On average, what do you spend each month on transportation?
$50 – $100
Why do you take transit?
I take transit for all kinds of reasons! I love the chance to read and let my mind wander during my commute. I love the 40-plus minutes of exercise I’ve built in to my daily routine. I love seeing the variety of Los Angeles in my fellow subway riders. I love riding by the construction for the Expo Line and checking to see how it’s doing. I love being free to set my own pace as I get to work, rather than sitting behind the wheel of my car stuck on a freeway. I love being able to go against the grain in a city where everyone is expected to drive everywhere.

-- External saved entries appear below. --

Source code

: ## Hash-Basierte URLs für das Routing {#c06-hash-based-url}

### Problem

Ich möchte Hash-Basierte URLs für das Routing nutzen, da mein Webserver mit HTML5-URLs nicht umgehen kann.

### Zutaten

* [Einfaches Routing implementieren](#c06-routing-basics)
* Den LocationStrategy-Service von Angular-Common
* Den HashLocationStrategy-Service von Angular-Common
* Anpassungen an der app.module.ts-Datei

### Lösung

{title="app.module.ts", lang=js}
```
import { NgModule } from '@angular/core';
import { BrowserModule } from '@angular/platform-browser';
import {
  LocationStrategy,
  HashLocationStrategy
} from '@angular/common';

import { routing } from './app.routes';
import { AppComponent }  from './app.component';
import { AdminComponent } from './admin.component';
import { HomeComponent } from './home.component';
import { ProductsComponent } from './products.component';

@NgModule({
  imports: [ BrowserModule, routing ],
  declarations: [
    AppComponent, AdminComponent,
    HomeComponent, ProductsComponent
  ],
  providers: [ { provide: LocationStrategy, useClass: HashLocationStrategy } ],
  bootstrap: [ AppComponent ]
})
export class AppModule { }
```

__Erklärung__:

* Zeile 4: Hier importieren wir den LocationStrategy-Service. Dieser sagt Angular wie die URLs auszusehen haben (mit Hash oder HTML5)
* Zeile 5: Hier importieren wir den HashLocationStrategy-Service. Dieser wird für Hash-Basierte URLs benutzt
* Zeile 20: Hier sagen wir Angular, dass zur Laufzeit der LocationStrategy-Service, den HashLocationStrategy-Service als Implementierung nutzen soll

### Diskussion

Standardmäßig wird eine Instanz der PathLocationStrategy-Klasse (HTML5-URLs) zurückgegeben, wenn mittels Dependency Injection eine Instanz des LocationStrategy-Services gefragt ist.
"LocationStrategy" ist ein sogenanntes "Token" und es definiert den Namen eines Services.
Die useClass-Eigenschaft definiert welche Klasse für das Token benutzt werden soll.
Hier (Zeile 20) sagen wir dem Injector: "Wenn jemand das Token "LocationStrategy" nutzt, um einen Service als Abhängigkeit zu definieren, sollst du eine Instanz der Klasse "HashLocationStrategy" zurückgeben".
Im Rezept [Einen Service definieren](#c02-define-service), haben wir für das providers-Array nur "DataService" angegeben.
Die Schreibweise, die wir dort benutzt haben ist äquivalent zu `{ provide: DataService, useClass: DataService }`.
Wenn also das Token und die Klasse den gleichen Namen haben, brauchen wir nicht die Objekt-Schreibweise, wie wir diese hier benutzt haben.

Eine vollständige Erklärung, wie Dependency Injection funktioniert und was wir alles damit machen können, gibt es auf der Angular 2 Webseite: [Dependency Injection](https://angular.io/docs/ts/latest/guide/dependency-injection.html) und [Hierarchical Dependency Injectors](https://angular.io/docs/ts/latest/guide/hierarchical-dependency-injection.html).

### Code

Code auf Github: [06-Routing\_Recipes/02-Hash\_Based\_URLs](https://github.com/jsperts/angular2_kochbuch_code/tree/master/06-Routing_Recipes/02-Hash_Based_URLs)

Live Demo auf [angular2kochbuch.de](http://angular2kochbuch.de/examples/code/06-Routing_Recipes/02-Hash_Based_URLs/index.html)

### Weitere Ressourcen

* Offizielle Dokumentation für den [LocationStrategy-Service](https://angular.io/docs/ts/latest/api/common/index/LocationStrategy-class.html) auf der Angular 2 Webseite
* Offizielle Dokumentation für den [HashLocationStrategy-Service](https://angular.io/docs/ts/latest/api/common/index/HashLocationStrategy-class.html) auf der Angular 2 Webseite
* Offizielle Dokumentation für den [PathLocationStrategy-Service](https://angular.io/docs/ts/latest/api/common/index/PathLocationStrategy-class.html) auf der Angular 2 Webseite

I love how taking transit forces me to integrate myself with the physicality of Los Angeles, allowing me to see how this city depends on the interconnectedness of its systems and its people.
Do you use any other forms of alternative transportation?
I use my bike as a supplement to the Red Line (even though I could be taking the bus). When the Expo Line opens I’m going to have a real dilemma!
Are you car-free? If so, why? If not, why not?
I have my car for errands on the weekends and trips to see family (spread around Southern California). My wife also drives her (separate) car to work during the week — her job requires her to go to multiple job sites every day, so transit isn’t really a feasible option for her.
If you could make one change to improve your transit experience, what would it be?
Real-time arrival info at the point of operation (bus stop, rail stop), especially for buses, would be nice. I lived in San Pedro for about a year, and I spent a lot of late evenings waiting for the 550 to take me from USC to home every night. There were other options for me a short walk away, but I didn’t have a system that could tell me which would give me the faster route — stay at the 550 stop and wait for potentially half an hour, or walk to the Harbor Transitway and hope another bus would come along sooner? Real-time transit info and GPS tracking of buses would have helped more than just a printed schedule and my own reckoning. (I understand the obstacles to these services, I’m just thinking big.)
Given limited funds, how would you address L.A.’s transportation issues?
• Find a way to make transfers between buses or lines free and seamless.
• Stop pussyfooting around with the TAP system – either implement it fully in a way that makes sense (a la DC or NYC) or drop it as a lost cause.
• Don’t let demagoguery get in the way of good planning. Don’t be afraid of hyped-up hunger strikes or talk of grade-level crossing massacres pushed by groups that don’t really speak for those they claim to represent. At the same time, don’t be beholden to one particular mode of transit over another for emotional or other impractical reasons. Focus on the goal of all transit: Move more people to their destinations more quickly and more efficiently, using whatever mode does that job best.
• Think beyond 30/10! It’s a great drive to get L.A. on the move, but start thinking of goals beyond the Measure R-funded map.
• Integrate more strongly with Metrolink, LADOT and other regional providers to make a truly seamless, easy-to-use regional transportation network.
• Look into bike-sharing and car-sharing programs to help close the two-mile gap.
Do you think L.A. transit is better or worse since you started riding? What’s changed?
It’s hard for me to say. I started riding about 5 years ago so my window of experience is kind of limited. To me it looks like it’s gotten better, but I don’t know if that’s just because I’ve started paying attention (reading The Source, thinking about transit issues, etc.). I may just be more aware of transit now than I was before.
How would you encourage Angelenos to use transit?
Make it clear that it’s a viable option for them to get where they need to go. (You guys are doing this, it’s true.) If transit makes sense, people will use it. If not, they won’t. It’s that simple, and it shouldn’t be anything more than that.